Collected data
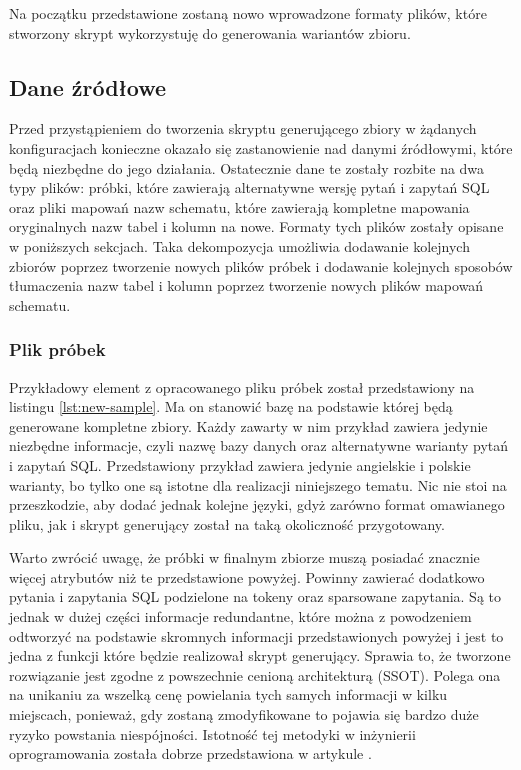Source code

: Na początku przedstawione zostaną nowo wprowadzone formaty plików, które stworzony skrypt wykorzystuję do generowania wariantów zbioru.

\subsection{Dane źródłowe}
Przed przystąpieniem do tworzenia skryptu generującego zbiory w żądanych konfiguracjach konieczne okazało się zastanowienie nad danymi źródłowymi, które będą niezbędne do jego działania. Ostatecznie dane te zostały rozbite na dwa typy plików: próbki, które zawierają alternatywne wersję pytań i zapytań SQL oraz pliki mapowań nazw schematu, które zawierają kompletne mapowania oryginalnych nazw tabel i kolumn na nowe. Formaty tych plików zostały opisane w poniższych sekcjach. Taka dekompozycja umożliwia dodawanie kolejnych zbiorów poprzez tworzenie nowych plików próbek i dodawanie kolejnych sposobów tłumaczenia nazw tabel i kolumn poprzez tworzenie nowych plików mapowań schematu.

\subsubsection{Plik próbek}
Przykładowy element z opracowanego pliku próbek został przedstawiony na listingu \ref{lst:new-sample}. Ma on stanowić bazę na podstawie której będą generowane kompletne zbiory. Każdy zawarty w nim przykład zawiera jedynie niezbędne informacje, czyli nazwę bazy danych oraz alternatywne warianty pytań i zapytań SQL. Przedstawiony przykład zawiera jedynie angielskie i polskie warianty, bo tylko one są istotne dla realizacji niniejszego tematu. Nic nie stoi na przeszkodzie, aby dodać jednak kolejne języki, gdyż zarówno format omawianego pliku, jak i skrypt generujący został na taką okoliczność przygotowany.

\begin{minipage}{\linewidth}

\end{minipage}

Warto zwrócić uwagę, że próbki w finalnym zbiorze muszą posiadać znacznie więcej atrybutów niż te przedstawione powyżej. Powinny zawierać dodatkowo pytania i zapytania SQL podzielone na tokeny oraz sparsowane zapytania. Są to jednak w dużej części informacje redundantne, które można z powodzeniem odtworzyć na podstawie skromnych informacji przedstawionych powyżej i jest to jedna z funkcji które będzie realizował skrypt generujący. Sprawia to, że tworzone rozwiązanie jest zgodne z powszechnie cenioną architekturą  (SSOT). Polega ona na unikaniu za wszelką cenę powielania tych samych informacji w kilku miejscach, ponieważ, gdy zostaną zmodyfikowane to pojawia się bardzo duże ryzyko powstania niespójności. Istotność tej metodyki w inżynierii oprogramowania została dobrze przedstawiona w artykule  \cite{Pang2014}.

---

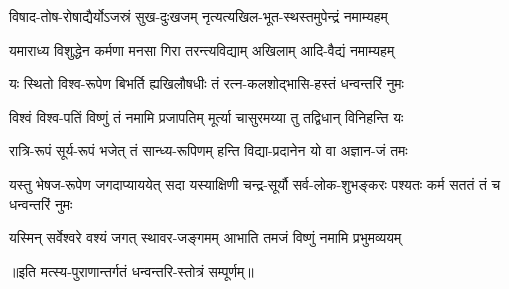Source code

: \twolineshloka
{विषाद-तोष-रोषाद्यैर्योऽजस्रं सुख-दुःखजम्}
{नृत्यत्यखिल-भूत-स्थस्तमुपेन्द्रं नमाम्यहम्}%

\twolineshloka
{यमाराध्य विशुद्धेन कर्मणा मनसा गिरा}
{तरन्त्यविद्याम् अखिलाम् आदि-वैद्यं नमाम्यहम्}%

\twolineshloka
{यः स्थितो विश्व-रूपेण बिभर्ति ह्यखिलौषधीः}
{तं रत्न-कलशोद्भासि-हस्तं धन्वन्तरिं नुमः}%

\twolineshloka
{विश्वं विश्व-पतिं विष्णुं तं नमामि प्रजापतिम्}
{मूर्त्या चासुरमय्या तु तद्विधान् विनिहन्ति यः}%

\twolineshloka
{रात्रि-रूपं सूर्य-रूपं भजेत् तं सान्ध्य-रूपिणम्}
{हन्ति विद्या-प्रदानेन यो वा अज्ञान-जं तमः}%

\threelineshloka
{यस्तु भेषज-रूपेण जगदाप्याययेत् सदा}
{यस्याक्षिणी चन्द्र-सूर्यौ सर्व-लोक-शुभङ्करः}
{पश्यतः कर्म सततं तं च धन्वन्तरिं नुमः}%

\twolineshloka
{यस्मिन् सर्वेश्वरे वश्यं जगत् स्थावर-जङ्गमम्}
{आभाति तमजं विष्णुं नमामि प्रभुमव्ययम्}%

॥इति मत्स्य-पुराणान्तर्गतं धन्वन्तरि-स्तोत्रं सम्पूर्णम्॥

* * *

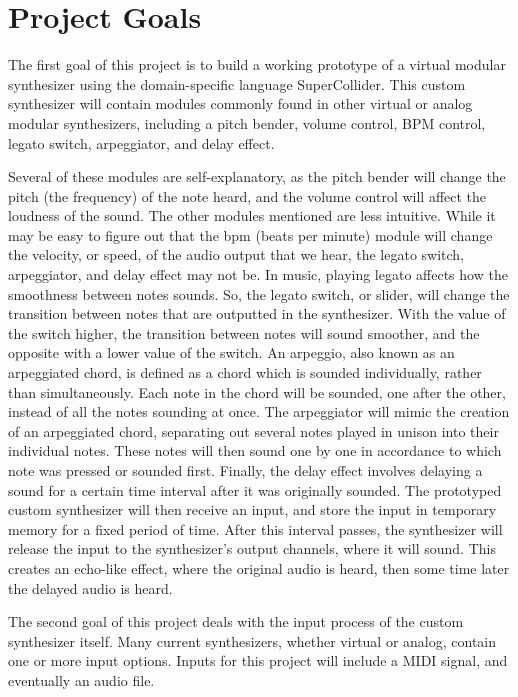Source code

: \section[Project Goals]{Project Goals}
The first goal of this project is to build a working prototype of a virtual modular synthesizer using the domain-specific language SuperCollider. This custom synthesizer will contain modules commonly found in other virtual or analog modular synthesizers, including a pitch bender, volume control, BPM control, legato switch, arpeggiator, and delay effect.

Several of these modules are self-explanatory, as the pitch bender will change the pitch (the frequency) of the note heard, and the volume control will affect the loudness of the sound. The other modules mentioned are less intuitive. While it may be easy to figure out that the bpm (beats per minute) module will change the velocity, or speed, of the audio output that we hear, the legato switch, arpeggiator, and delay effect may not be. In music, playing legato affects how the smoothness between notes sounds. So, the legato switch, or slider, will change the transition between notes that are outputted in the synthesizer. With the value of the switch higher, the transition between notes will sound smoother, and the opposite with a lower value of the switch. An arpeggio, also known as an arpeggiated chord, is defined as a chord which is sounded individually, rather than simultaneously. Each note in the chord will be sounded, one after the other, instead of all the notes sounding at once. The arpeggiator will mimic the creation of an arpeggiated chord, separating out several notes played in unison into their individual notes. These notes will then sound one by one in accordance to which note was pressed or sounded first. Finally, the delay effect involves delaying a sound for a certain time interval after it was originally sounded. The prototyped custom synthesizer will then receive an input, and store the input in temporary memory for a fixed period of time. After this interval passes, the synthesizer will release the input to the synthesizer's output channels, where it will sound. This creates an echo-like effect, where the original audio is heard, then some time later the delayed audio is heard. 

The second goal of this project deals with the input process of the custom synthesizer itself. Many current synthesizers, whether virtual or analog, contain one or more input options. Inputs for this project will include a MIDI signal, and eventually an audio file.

* Work task: The answer should be nothing but the number of lines in this data that include "plików".

* Solution: 2